Délices, 24 novembre.

Voilà, monsieur, une physique bien cruelle[2]. On sera bien embarrassé à deviner comment les lois du mouvement opèrent des désastres si effroyables dans le meilleur des mondes possibles ; cent mille fourmis, notre prochain, écrasées tout d’un coup dans notre fourmilière, et la moitié périssant sans doute dans des angoisses inexprimables, au milieu des débris dont on ne peut les tirer, des familles ruinées aux bouts de l’Europe, la fortune de cent commerçants de votre patrie abîmée dans les ruines de Lisbonne. Quel triste jeu de hasard que le jeu de la vie humaine ! Que diront les prédicateurs, surtout si le palais de l’inquisition est resté debout ? Je me flatte qu’au moins les révérends pères inquisiteurs auront été écrasés comme les autres. Cela devrait apprendre aux hommes à ne point persécuter les hommes : car, tandis que quelques sacrés coquins brûlent quelques fanatiques, la terre engloutit les uns et les autres. Je crois que nos montagnes nous sauvent des tremblements de terre.


3066. DE LOUIS-EUGÈNE,
prince de wurtemberg.
À Paris, le 27 novembre.

Je viens de recevoir dans le moment, monsieur, cet exemplaire imprimé de la Pucelle. Je me fais un scrupule de l’avoir autrement que par vous. Ainsi, je vous l’envoie tel qu’on me l’a apporté, sans l’avoir fait couper, et, par conséquent, sans l’avoir lu.

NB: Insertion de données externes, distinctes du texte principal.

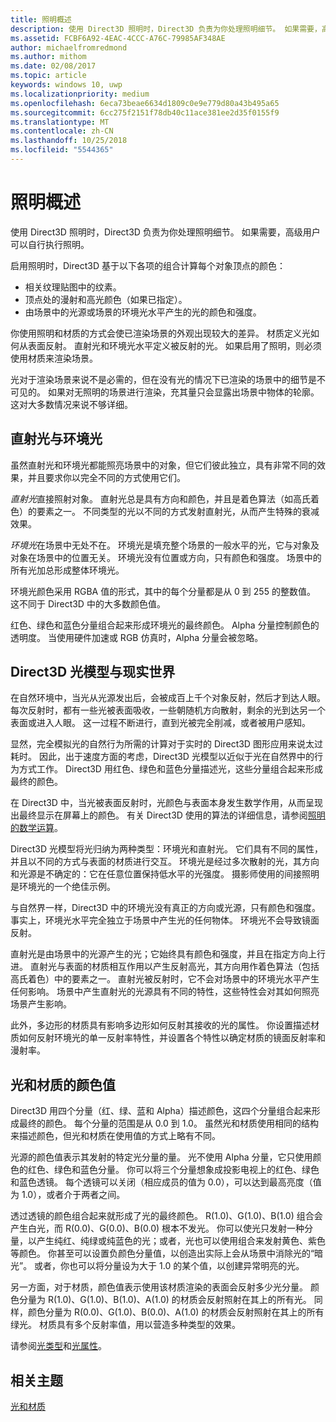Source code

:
 ```yaml
---
title: 照明概述
description: 使用 Direct3D 照明时，Direct3D 负责为你处理照明细节。 如果需要，高级用户可以自行执行照明。
ms.assetid: FCBF6A92-4EAC-4CCC-A76C-79985AF348AE
author: michaelfromredmond
ms.author: mithom
ms.date: 02/08/2017
ms.topic: article
keywords: windows 10, uwp
ms.localizationpriority: medium
ms.openlocfilehash: 6eca73beae6634d1809c0e9e779d80a43b495a65
ms.sourcegitcommit: 6cc275f2151f78db40c11ace381ee2d35f0155f9
ms.translationtype: MT
ms.contentlocale: zh-CN
ms.lasthandoff: 10/25/2018
ms.locfileid: "5544365"
---
```

# <a name="lighting-overview"></a>照明概述

使用 Direct3D 照明时，Direct3D 负责为你处理照明细节。 如果需要，高级用户可以自行执行照明。

启用照明时，Direct3D 基于以下各项的组合计算每个对象顶点的颜色：

-   相关纹理贴图中的纹素。
-   顶点处的漫射和高光颜色（如果已指定）。
-   由场景中的光源或场景的环境光水平产生的光的颜色和强度。

你使用照明和材质的方式会使已渲染场景的外观出现较大的差异。 材质定义光如何从表面反射。 直射光和环境光水平定义被反射的光。 如果启用了照明，则必须使用材质来渲染场景。

光对于渲染场景来说不是必需的，但在没有光的情况下已渲染的场景中的细节是不可见的。 如果对无照明的场景进行渲染，充其量只会显露出场景中物体的轮廓。 这对大多数情况来说不够详细。

## <a name="span-iddirectlightvsambientlightspanspan-iddirectlightvsambientlightspandirect-light-vs-ambient-light"></a><span id="direct_light_vs._ambient_light"></span><span id="DIRECT_LIGHT_VS._AMBIENT_LIGHT"></span>直射光与环境光


虽然直射光和环境光都能照亮场景中的对象，但它们彼此独立，具有非常不同的效果，并且要求你以完全不同的方式使用它们。

*直射光*直接照射对象。 直射光总是具有方向和颜色，并且是着色算法（如高氏着色）的要素之一。 不同类型的光以不同的方式发射直射光，从而产生特殊的衰减效果。

*环境光*在场景中无处不在。 环境光是填充整个场景的一般水平的光，它与对象及对象在场景中的位置无关。 环境光没有位置或方向，只有颜色和强度。 场景中的所有光加总形成整体环境光。

环境光颜色采用 RGBA 值的形式，其中的每个分量都是从 0 到 255 的整数值。 这不同于 Direct3D 中的大多数颜色值。

红色、绿色和蓝色分量组合起来形成环境光的最终颜色。 Alpha 分量控制颜色的透明度。 当使用硬件加速或 RGB 仿真时，Alpha 分量会被忽略。

## <a name="span-iddirect3dlightmodelvsnaturespanspan-iddirect3dlightmodelvsnaturespandirect3d-light-model-vs-nature"></a><span id="direct3d_light_model_vs._nature"></span><span id="DIRECT3D_LIGHT_MODEL_VS._NATURE"></span>Direct3D 光模型与现实世界


在自然环境中，当光从光源发出后，会被成百上千个对象反射，然后才到达人眼。 每次反射时，都有一些光被表面吸收，一些朝随机方向散射，剩余的光到达另一个表面或进入人眼。 这一过程不断进行，直到光被完全削减，或者被用户感知。

显然，完全模拟光的自然行为所需的计算对于实时的 Direct3D 图形应用来说太过耗时。 因此，出于速度方面的考虑，Direct3D 光模型以近似于光在自然界中的行为方式工作。 Direct3D 用红色、绿色和蓝色分量描述光，这些分量组合起来形成最终的颜色。

在 Direct3D 中，当光被表面反射时，光颜色与表面本身发生数学作用，从而呈现出最终显示在屏幕上的颜色。 有关 Direct3D 使用的算法的详细信息，请参阅[照明的数学运算](mathematics-of-lighting.md)。

Direct3D 光模型将光归纳为两种类型：环境光和直射光。 它们具有不同的属性，并且以不同的方式与表面的材质进行交互。 环境光是经过多次散射的光，其方向和光源是不确定的：它在任意位置保持低水平的光强度。 摄影师使用的间接照明是环境光的一个绝佳示例。

与自然界一样，Direct3D 中的环境光没有真正的方向或光源，只有颜色和强度。 事实上，环境光水平完全独立于场景中产生光的任何物体。 环境光不会导致镜面反射。

直射光是由场景中的光源产生的光；它始终具有颜色和强度，并且在指定方向上行进。 直射光与表面的材质相互作用以产生反射高光，其方向用作着色算法（包括高氏着色）中的要素之一。 直射光被反射时，它不会对场景中的环境光水平产生任何影响。 场景中产生直射光的光源具有不同的特性，这些特性会对其如何照亮场景产生影响。

此外，多边形的材质具有影响多边形如何反射其接收的光的属性。 你设置描述材质如何反射环境光的单一反射率特性，并设置各个特性以确定材质的镜面反射率和漫射率。

## <a name="span-idcolorvaluesforlightsandmaterialsspanspan-idcolorvaluesforlightsandmaterialsspanspan-idcolorvaluesforlightsandmaterialsspancolor-values-for-lights-and-materials"></a><span id="Color_Values_for_Lights_and_Materials"></span><span id="color_values_for_lights_and_materials"></span><span id="COLOR_VALUES_FOR_LIGHTS_AND_MATERIALS"></span>光和材质的颜色值


Direct3D 用四个分量（红、绿、蓝和 Alpha）描述颜色，这四个分量组合起来形成最终的颜色。 每个分量的范围是从 0.0 到 1.0。 虽然光和材质使用相同的结构来描述颜色，但光和材质在使用值的方式上略有不同。

光源的颜色值表示其发射的特定光分量的量。 光不使用 Alpha 分量，它只使用颜色的红色、绿色和蓝色分量。 你可以将三个分量想象成投影电视上的红色、绿色和蓝色透镜。 每个透镜可以关闭（相应成员的值为 0.0），可以达到最高亮度（值为 1.0），或者介于两者之间。

透过透镜的颜色组合起来就形成了光的最终颜色。 R(1.0)、G(1.0)、B(1.0) 组合会产生白光，而 R(0.0)、G(0.0)、B(0.0) 根本不发光。 你可以使光只发射一种分量，以产生纯红、纯绿或纯蓝色的光；或者，光也可以使用组合来发射黄色、紫色等颜色。 你甚至可以设置负颜色分量值，以创造出实际上会从场景中消除光的“暗光”。 或者，你也可以将分量设为大于 1.0 的某个值，以创建异常明亮的光。

另一方面，对于材质，颜色值表示使用该材质渲染的表面会反射多少光分量。 颜色分量为 R(1.0)、G(1.0)、B(1.0)、A(1.0) 的材质会反射照射在其上的所有光。 同样，颜色分量为 R(0.0)、G(1.0)、B(0.0)、A(1.0) 的材质会反射照射在其上的所有绿光。 材质具有多个反射率值，用以营造多种类型的效果。

请参阅[光类型](light-types.md)和[光属性](light-properties.md)。

## <a name="span-idrelated-topicsspanrelated-topics"></a><span id="related-topics"></span>相关主题


[光和材质](lights-and-materials.md)

 

 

Je crois que vous serez convaincu maintenant qu’on vous trompait en vous assurant que j’en avais sept chants. Je ne veux vos ouvrages que par vos mains, et non par celles de vos ennemis, qui ont intérêt à les falsifier.

Je vous prie de m’aimer toujours un peu, et d’être persuadé de la tendre amitié avec laquelle je serai toujours, monsieur, votre très-humble et très-dévoué serviteur,


Louis-Eugène, duc de Wurtemberg.
  1. Éditeurs, de Cayrol et François.
  2. Le tremblement de terre de Lisbonne.